Prompt: Across the entries that follow, work out the number of lines containing the string "following", and state it alone.

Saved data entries
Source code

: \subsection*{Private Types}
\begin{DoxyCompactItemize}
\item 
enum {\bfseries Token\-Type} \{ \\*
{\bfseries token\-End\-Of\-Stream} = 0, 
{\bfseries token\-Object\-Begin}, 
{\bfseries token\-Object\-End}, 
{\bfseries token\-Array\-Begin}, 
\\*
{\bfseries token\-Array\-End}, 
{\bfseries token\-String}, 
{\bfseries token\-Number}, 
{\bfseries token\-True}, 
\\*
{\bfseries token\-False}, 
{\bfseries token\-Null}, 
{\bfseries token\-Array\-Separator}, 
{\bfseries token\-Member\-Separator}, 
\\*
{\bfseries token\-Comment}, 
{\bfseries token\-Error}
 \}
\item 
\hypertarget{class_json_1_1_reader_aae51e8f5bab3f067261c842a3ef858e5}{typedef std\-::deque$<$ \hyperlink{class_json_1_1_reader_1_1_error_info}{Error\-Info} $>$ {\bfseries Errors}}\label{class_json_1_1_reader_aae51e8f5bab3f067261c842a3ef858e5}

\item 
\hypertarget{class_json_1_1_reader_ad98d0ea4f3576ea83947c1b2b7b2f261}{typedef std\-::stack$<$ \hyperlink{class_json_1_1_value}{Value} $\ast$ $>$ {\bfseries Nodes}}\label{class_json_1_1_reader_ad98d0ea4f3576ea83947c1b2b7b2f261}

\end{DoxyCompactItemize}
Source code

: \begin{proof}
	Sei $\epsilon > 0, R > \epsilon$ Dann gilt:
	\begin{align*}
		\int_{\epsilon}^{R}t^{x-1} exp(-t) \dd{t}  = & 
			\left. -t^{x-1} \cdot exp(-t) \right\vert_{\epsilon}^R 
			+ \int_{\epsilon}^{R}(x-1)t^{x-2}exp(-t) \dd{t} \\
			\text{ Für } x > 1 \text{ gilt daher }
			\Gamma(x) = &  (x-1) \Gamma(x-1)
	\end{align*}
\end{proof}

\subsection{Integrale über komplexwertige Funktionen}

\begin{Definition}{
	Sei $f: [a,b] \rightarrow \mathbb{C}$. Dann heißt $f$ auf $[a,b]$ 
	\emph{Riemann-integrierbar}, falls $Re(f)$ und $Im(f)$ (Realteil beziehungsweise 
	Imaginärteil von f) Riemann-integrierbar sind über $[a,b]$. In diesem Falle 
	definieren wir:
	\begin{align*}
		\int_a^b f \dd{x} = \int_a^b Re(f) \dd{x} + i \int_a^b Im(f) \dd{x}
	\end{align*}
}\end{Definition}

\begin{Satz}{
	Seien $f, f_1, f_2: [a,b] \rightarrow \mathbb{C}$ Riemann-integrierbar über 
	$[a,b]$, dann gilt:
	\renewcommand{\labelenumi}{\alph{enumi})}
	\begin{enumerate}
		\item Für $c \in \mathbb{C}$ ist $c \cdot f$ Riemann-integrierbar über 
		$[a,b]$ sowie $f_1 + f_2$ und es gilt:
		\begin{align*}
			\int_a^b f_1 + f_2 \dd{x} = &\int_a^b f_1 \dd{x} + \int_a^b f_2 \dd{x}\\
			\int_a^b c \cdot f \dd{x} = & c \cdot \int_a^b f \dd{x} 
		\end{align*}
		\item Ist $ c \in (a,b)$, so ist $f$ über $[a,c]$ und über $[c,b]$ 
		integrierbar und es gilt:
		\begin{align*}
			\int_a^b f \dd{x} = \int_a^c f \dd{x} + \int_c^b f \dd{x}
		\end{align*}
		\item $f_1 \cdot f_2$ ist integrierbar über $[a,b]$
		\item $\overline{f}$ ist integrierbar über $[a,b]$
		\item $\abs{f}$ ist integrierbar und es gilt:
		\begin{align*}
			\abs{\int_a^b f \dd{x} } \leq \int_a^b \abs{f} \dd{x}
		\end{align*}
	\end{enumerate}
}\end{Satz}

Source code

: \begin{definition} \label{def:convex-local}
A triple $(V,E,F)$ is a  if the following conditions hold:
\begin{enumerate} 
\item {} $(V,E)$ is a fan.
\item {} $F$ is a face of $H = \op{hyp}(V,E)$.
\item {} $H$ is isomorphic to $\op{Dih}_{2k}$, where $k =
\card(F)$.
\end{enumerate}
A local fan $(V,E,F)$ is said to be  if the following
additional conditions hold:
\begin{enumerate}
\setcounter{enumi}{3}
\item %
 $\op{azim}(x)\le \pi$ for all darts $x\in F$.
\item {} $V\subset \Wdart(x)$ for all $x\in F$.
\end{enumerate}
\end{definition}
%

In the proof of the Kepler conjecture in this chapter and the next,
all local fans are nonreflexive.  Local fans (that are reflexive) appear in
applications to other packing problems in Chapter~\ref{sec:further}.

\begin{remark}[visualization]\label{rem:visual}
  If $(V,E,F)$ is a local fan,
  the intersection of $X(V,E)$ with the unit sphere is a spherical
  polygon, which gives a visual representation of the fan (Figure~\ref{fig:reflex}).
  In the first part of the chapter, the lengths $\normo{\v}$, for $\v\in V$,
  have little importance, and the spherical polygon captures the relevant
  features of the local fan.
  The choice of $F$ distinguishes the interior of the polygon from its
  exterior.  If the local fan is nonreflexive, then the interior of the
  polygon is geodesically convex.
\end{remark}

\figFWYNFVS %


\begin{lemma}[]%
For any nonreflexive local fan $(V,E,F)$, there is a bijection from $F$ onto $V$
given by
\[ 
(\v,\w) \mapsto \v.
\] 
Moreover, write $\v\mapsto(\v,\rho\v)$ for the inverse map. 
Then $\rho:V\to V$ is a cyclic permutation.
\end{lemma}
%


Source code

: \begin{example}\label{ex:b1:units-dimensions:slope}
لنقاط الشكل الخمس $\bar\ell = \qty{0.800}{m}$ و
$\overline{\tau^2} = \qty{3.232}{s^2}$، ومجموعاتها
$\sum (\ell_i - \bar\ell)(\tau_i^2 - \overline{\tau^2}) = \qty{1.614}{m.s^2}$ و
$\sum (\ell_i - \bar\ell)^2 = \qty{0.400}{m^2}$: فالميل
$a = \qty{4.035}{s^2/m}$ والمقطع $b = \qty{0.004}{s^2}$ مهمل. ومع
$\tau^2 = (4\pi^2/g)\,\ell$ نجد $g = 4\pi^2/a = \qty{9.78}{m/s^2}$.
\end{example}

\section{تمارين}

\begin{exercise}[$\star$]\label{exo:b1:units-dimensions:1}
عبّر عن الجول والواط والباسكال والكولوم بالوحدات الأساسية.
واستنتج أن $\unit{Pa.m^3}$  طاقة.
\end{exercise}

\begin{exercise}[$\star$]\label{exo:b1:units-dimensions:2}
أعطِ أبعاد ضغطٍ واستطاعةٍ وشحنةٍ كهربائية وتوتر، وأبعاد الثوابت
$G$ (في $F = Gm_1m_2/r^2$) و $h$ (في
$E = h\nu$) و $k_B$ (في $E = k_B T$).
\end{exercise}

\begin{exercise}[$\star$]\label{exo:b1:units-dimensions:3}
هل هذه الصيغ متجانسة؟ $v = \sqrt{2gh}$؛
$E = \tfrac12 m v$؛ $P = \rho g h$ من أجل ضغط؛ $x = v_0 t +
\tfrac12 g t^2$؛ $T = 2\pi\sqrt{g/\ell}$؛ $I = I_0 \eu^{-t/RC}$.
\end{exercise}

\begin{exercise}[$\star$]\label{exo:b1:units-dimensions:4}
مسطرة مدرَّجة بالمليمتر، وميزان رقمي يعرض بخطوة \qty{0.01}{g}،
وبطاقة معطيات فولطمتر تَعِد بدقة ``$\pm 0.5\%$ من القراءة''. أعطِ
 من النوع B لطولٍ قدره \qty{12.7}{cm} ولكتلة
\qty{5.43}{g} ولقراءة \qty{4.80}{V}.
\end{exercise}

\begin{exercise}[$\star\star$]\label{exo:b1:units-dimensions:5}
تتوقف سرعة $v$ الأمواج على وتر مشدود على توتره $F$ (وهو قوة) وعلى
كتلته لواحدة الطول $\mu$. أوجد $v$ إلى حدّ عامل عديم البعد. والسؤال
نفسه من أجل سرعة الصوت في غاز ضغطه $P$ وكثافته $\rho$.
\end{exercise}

Exercise result: 2